This may be a bad font problem, or something in gsview or ghostscript. A simple text PDF using the "Edwardian Script ITC" font, generated by Ghostscript 8.63 displays properly in gsview32.exe (version 4.9 2007-11-18) and also in Adobe Reader 8.1.4. The displayed text reads "First sample sentence. Second attempt." Bug: using the "text extract" function on this PDF in gsview, we obtain the following text: "Y|Üáà átÅÑÄx áxÇàxÇvxA fxvÉÇw tààxÅÑàA" I can't really blame gsview, because I get exactly the same string using text-copy in Adobe Reader, and I also get that garbled text displayed when I import the PDF into Inkscape 0.46+devel r21167, built Apr 17 2009. You can download the specific PDF I'm talking about here: http://launchpadlibrarian.net/25800877/test3.pdf This may not be a bug in ghostscript/gsview, but I'd love to know why this happens and if there is a workaround.
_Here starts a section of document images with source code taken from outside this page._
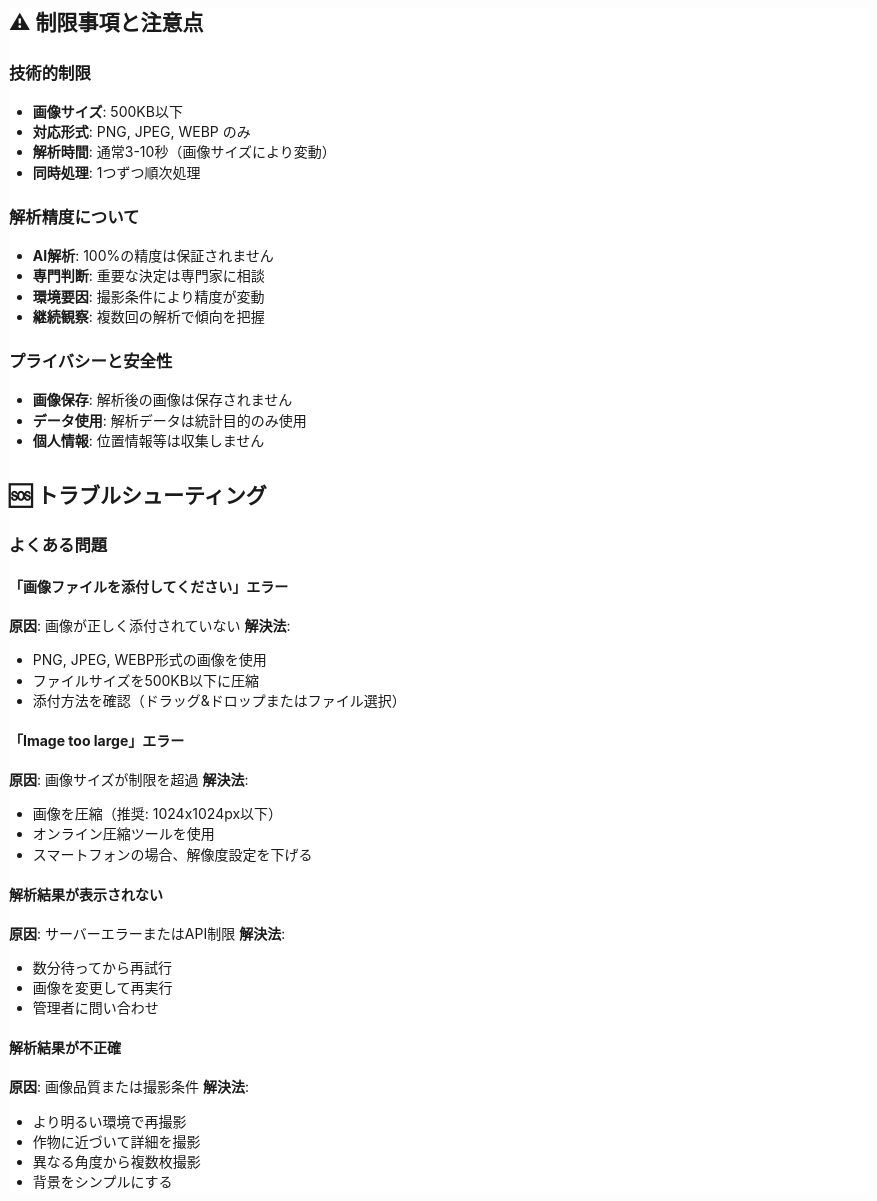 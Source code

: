 ## ⚠️ 制限事項と注意点

### 技術的制限
- **画像サイズ**: 500KB以下
- **対応形式**: PNG, JPEG, WEBP のみ
- **解析時間**: 通常3-10秒（画像サイズにより変動）
- **同時処理**: 1つずつ順次処理

### 解析精度について
- **AI解析**: 100%の精度は保証されません
- **専門判断**: 重要な決定は専門家に相談
- **環境要因**: 撮影条件により精度が変動
- **継続観察**: 複数回の解析で傾向を把握

### プライバシーと安全性
- **画像保存**: 解析後の画像は保存されません
- **データ使用**: 解析データは統計目的のみ使用
- **個人情報**: 位置情報等は収集しません

## 🆘 トラブルシューティング

### よくある問題

#### 「画像ファイルを添付してください」エラー
**原因**: 画像が正しく添付されていない
**解決法**: 
- PNG, JPEG, WEBP形式の画像を使用
- ファイルサイズを500KB以下に圧縮
- 添付方法を確認（ドラッグ&ドロップまたはファイル選択）

#### 「Image too large」エラー
**原因**: 画像サイズが制限を超過
**解決法**:
- 画像を圧縮（推奨: 1024x1024px以下）
- オンライン圧縮ツールを使用
- スマートフォンの場合、解像度設定を下げる

#### 解析結果が表示されない
**原因**: サーバーエラーまたはAPI制限
**解決法**:
- 数分待ってから再試行
- 画像を変更して再実行
- 管理者に問い合わせ

#### 解析結果が不正確
**原因**: 画像品質または撮影条件
**解決法**:
- より明るい環境で再撮影
- 作物に近づいて詳細を撮影
- 異なる角度から複数枚撮影
- 背景をシンプルにする
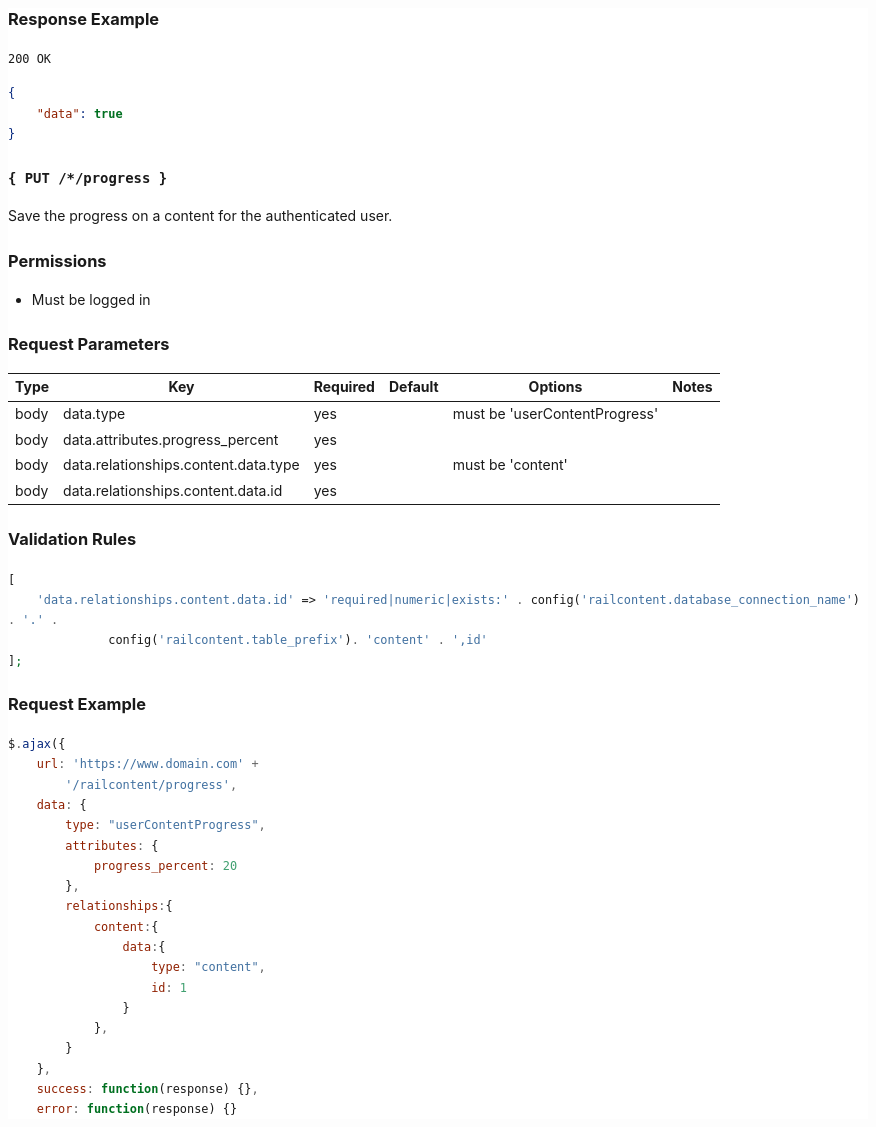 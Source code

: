 ### Response Example

```200 OK```

```json
{
    "data": true
}
```

<!--- -------------------------------------------------------------------------------------------------------------- -->

### `{ PUT /*/progress }`

Save the progress on a content for the authenticated user. 

### Permissions

- Must be logged in


### Request Parameters

|Type|Key|Required|Default|Options|Notes|
|----|---|--------|-------|-------|-----|
|body|data.type|yes| |must be 'userContentProgress'||
|body|data.attributes.progress_percent|yes||||
|body|data.relationships.content.data.type|yes| |must be 'content'||
|body|data.relationships.content.data.id|yes||||


### Validation Rules

```php
[
    'data.relationships.content.data.id' => 'required|numeric|exists:' . config('railcontent.database_connection_name') . '.' .
              config('railcontent.table_prefix'). 'content' . ',id'
];
```

### Request Example

```js   
$.ajax({
    url: 'https://www.domain.com' +
        '/railcontent/progress',
    data: {
        type: "userContentProgress",
        attributes: {
            progress_percent: 20
        },
        relationships:{
            content:{
                data:{
                    type: "content",
                    id: 1
                }
            },
        }
    },        
    success: function(response) {},
    error: function(response) {}
```
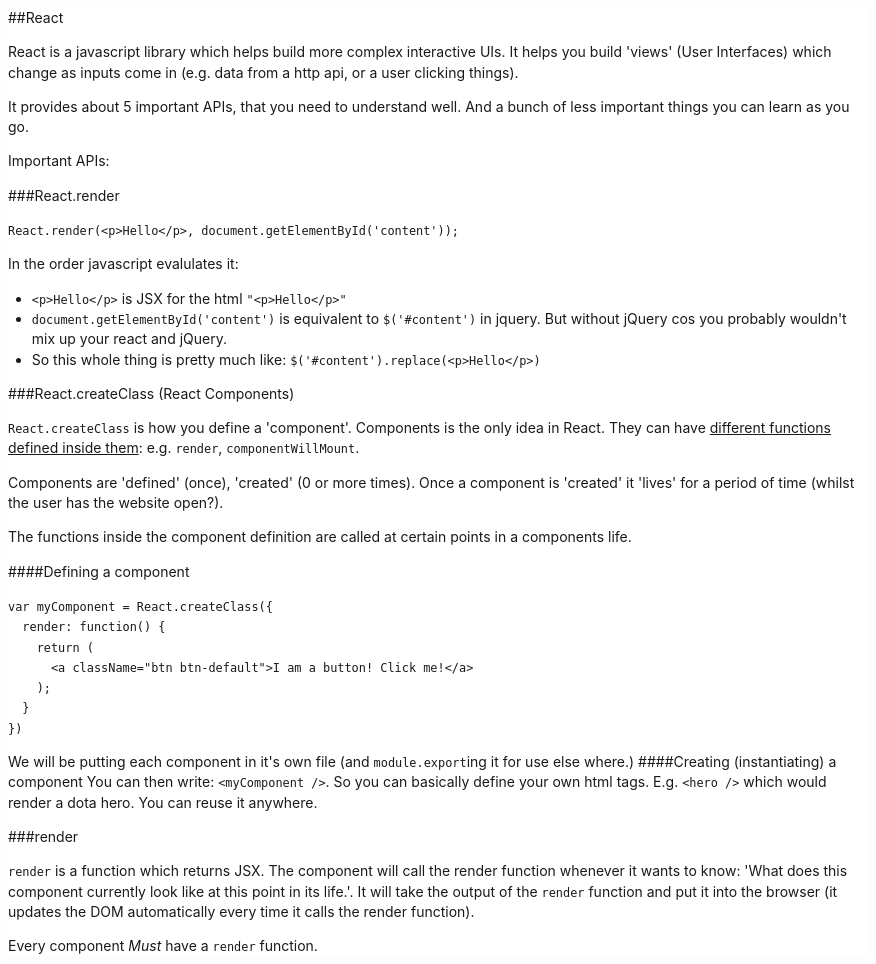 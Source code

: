 ##React

React is a javascript library which helps build more complex interactive UIs. It helps you build 'views' (User Interfaces) which change as inputs come in (e.g. data from a http api, or a user clicking things).

It provides about 5 important APIs, that you need to understand well. And a bunch of less important things you can learn as you go.

Important APIs:

###React.render

```
React.render(<p>Hello</p>, document.getElementById('content'));
```
In the order javascript evalulates it:

* `<p>Hello</p>` is JSX for the html `"<p>Hello</p>"`
* `document.getElementById('content')`  is equivalent to `$('#content')` in jquery. But without jQuery cos you probably wouldn't mix up your react and jQuery.
* So this whole thing is pretty much like: `$('#content').replace(<p>Hello</p>)`


###React.createClass (React Components)

`React.createClass` is how you define a 'component'. Components is the only idea in React. They can have [different functions defined inside them](https://facebook.github.io/react/docs/component-specs.html): e.g. `render`, `componentWillMount`.

Components are 'defined' (once), 'created' (0 or more times). Once a component is 'created' it 'lives' for a period of time (whilst the user has the website open?).

The functions inside the component definition are called at certain points in a components life.

####Defining a component
```
var myComponent = React.createClass({
  render: function() {
    return (
      <a className="btn btn-default">I am a button! Click me!</a>
    );
  }
})
```
We will be putting each component in it's own file (and `module.export`ing it for use else where.)
####Creating (instantiating) a component
You can then write: `<myComponent />`. So you can basically define your own html tags. E.g. `<hero />` which would render a dota hero. You can reuse it anywhere.

###render

`render` is a function which returns JSX. The component will call the render function whenever it wants to know: 'What does this component currently look like at this point in its life.'. It will take the output of the `render` function and put it into the browser (it updates the DOM automatically every time it calls the render function).

Every component *Must* have a `render` function.
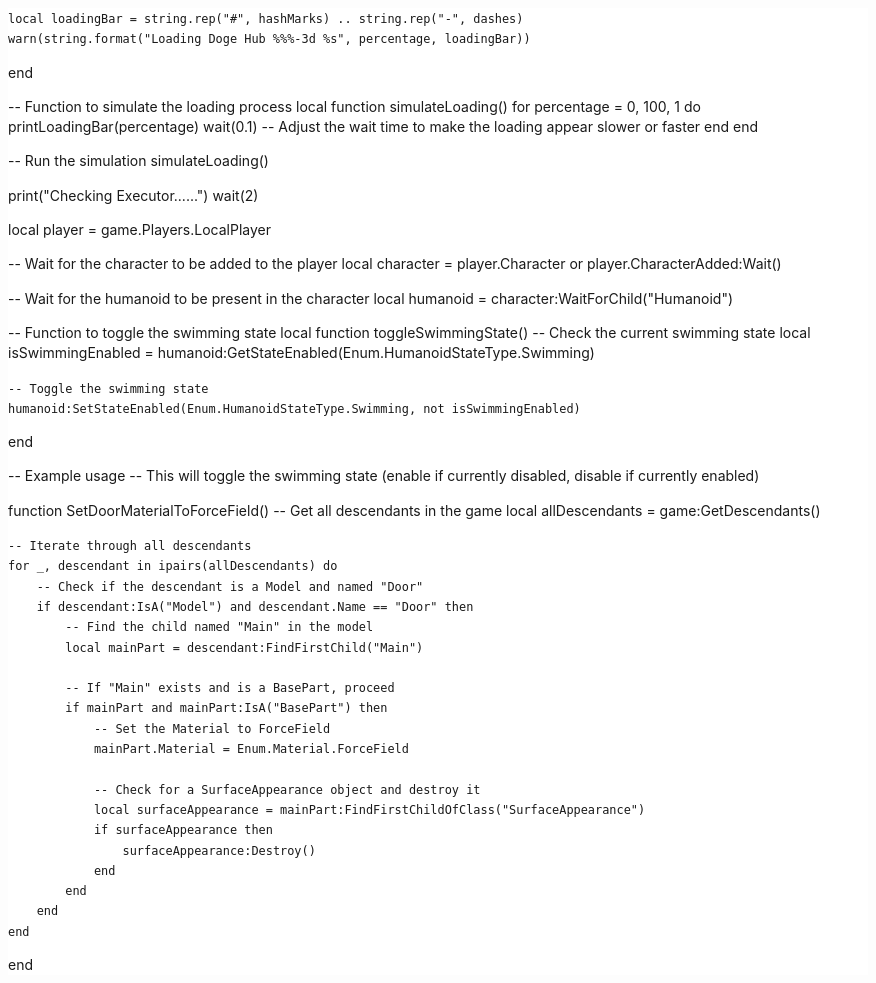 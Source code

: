     local loadingBar = string.rep("#", hashMarks) .. string.rep("-", dashes)
    warn(string.format("Loading Doge Hub %%%-3d %s", percentage, loadingBar))
end

-- Function to simulate the loading process
local function simulateLoading()
    for percentage = 0, 100, 1 do
        printLoadingBar(percentage)
        wait(0.1)  -- Adjust the wait time to make the loading appear slower or faster
    end
end

-- Run the simulation
simulateLoading()

print("Checking Executor......")
wait(2)

local player = game.Players.LocalPlayer

-- Wait for the character to be added to the player
local character = player.Character or player.CharacterAdded:Wait()

-- Wait for the humanoid to be present in the character
local humanoid = character:WaitForChild("Humanoid")

-- Function to toggle the swimming state
local function toggleSwimmingState()
    -- Check the current swimming state
    local isSwimmingEnabled = humanoid:GetStateEnabled(Enum.HumanoidStateType.Swimming)
    
    -- Toggle the swimming state
    humanoid:SetStateEnabled(Enum.HumanoidStateType.Swimming, not isSwimmingEnabled)
end

-- Example usage
  -- This will toggle the swimming state (enable if currently disabled, disable if currently enabled)


function SetDoorMaterialToForceField()
    -- Get all descendants in the game
    local allDescendants = game:GetDescendants()

    -- Iterate through all descendants
    for _, descendant in ipairs(allDescendants) do
        -- Check if the descendant is a Model and named "Door"
        if descendant:IsA("Model") and descendant.Name == "Door" then
            -- Find the child named "Main" in the model
            local mainPart = descendant:FindFirstChild("Main")
            
            -- If "Main" exists and is a BasePart, proceed
            if mainPart and mainPart:IsA("BasePart") then
                -- Set the Material to ForceField
                mainPart.Material = Enum.Material.ForceField

                -- Check for a SurfaceAppearance object and destroy it
                local surfaceAppearance = mainPart:FindFirstChildOfClass("SurfaceAppearance")
                if surfaceAppearance then
                    surfaceAppearance:Destroy()
                end
            end
        end
    end
end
The font in question is a TrueType font embedded as a subset without a ToUnicode CMap, and using a custom encoding. For example /Y (capital Y) is encoded at position 1. In addition the glyph names in the encoding are not what one would expect, I would expect to see /F, /i /r, /s, /t and so on. Instead I see /Y /bar /Udieresis /aacute etc. So there is no Unicode information, and the encoding is non standard. In this case Acrobat falls back to translating the glyph names into their ASCII equivalents (when possible). Using the Encoding to map from the character codes to the glyph names we see that we get /Y /bar /Udieresis /aacute /agrave /space /aacute /t and so on, which matches what you get when you copy and paste. Its impossible to tell from the PDF file why the file was created this way, one would have to guess that the file was created from a PostScript file which had re-encoded the font like this, so that the PDF file had to be made the same way. I don't see a bug here, possibly (given that the PDF file was created by GS 8.63) there is a bug in pdfwrite which caused the encoding oddness, btu that can't be determined without seeing the PostScript file.
Created attachment 4961 [details] Postscript file which exhibits bug when converted to PDF (in ZIP file) Attached PS file (in ZIP) displays bug after conversion to PDF. File generated by MS Office Word 2003 printing to MS Publisher Imagesetter (with printer>advanced PS option "optimize for portability")
Have confirmed behavior is due to inadquate PS file generation. Same document with same font, generated in Open Office 3 using "Export to PDF" works 100% ok.